--- START ---
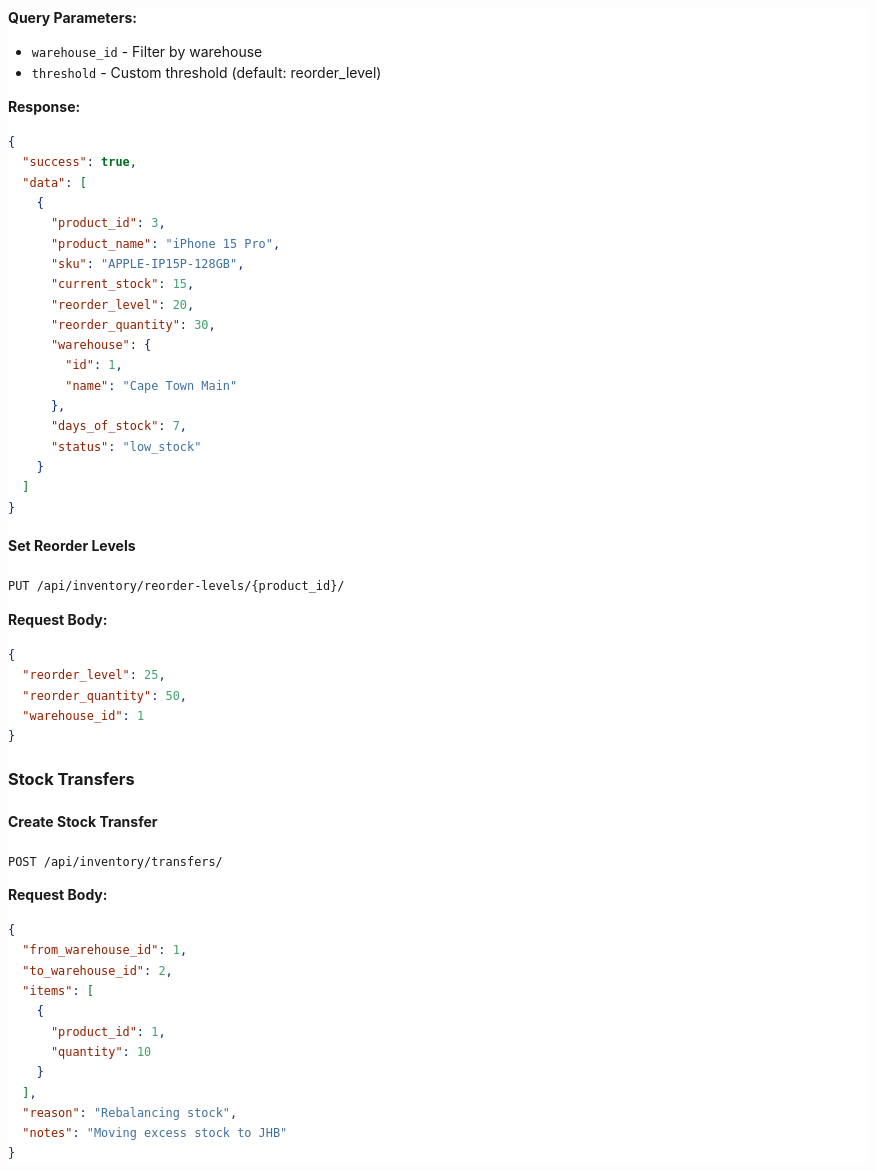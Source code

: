 **Query Parameters:**
- `warehouse_id` - Filter by warehouse
- `threshold` - Custom threshold (default: reorder_level)

**Response:**
```json
{
  "success": true,
  "data": [
    {
      "product_id": 3,
      "product_name": "iPhone 15 Pro",
      "sku": "APPLE-IP15P-128GB",
      "current_stock": 15,
      "reorder_level": 20,
      "reorder_quantity": 30,
      "warehouse": {
        "id": 1,
        "name": "Cape Town Main"
      },
      "days_of_stock": 7,
      "status": "low_stock"
    }
  ]
}
```

#### Set Reorder Levels
```http
PUT /api/inventory/reorder-levels/{product_id}/
```

**Request Body:**
```json
{
  "reorder_level": 25,
  "reorder_quantity": 50,
  "warehouse_id": 1
}
```

### Stock Transfers

#### Create Stock Transfer
```http
POST /api/inventory/transfers/
```

**Request Body:**
```json
{
  "from_warehouse_id": 1,
  "to_warehouse_id": 2,
  "items": [
    {
      "product_id": 1,
      "quantity": 10
    }
  ],
  "reason": "Rebalancing stock",
  "notes": "Moving excess stock to JHB"
}
```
--- END ---
Please give back all the records above word for word, with no pictures included.

Source code

: **Query Parameters:**
- `warehouse_id` - Filter by warehouse
- `threshold` - Custom threshold (default: reorder_level)

**Response:**
```json
{
  "success": true,
  "data": [
    {
      "product_id": 3,
      "product_name": "iPhone 15 Pro",
      "sku": "APPLE-IP15P-128GB",
      "current_stock": 15,
      "reorder_level": 20,
      "reorder_quantity": 30,
      "warehouse": {
        "id": 1,
        "name": "Cape Town Main"
      },
      "days_of_stock": 7,
      "status": "low_stock"
    }
  ]
}
```

#### Set Reorder Levels
```http
PUT /api/inventory/reorder-levels/{product_id}/
```

**Request Body:**
```json
{
  "reorder_level": 25,
  "reorder_quantity": 50,
  "warehouse_id": 1
}
```

### Stock Transfers

#### Create Stock Transfer
```http
POST /api/inventory/transfers/
```

**Request Body:**
```json
{
  "from_warehouse_id": 1,
  "to_warehouse_id": 2,
  "items": [
    {
      "product_id": 1,
      "quantity": 10
    }
  ],
  "reason": "Rebalancing stock",
  "notes": "Moving excess stock to JHB"
}
```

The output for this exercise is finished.